__WORK INSTRUCTIONS__: Read through the material below and find each line that has the word "plan"; copy it.

= Beginning of Section =

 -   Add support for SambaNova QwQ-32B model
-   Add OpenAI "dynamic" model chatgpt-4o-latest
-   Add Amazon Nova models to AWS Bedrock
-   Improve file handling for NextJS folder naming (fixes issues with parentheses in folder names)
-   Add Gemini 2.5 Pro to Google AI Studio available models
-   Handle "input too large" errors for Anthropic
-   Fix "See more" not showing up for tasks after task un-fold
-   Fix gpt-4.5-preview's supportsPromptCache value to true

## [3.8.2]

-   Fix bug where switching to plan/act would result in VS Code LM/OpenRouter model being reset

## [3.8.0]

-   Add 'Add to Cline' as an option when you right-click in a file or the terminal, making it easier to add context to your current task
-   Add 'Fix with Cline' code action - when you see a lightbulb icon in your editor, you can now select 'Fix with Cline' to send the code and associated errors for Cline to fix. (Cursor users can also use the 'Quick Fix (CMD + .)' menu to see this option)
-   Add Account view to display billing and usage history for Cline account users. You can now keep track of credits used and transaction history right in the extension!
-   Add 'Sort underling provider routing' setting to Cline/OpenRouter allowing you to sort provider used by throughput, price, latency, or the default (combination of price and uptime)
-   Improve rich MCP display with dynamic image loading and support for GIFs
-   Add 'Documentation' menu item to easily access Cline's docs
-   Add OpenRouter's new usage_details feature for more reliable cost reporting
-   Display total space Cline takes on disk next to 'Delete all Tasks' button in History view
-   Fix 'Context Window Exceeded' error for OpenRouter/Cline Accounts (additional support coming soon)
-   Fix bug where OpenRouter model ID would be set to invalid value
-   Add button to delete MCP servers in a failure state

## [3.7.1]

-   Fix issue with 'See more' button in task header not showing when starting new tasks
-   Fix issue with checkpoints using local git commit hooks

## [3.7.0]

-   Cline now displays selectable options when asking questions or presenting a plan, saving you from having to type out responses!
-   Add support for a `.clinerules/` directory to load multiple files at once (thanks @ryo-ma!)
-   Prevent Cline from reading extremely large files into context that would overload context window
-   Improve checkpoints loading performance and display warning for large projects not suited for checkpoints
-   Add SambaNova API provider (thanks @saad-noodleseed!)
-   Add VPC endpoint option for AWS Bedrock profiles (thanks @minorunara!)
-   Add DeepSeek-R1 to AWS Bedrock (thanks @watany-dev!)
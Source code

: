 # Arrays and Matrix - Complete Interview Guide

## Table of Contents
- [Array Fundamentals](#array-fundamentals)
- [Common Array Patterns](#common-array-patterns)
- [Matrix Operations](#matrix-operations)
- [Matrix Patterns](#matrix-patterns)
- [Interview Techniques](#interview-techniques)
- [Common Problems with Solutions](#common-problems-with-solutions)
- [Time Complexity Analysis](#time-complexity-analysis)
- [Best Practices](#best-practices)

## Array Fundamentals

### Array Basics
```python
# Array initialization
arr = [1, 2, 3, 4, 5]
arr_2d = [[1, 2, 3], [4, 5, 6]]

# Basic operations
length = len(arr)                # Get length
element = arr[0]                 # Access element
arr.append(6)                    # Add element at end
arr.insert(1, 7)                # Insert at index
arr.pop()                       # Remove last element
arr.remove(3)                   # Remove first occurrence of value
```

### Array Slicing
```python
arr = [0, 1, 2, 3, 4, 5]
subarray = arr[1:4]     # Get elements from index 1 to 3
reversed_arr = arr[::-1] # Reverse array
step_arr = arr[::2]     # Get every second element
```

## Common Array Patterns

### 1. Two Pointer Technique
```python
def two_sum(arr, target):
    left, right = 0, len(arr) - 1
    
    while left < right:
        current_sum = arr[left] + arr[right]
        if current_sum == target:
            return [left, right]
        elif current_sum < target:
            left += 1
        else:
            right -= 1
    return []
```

= End of Section =

__RESULT FOR THIS EXERCISE__:
-   Fix bug where switching to plan/act would result in VS Code LM/OpenRouter model being reset
-   Cline now displays selectable options when asking questions or presenting a plan, saving you from having to type out responses!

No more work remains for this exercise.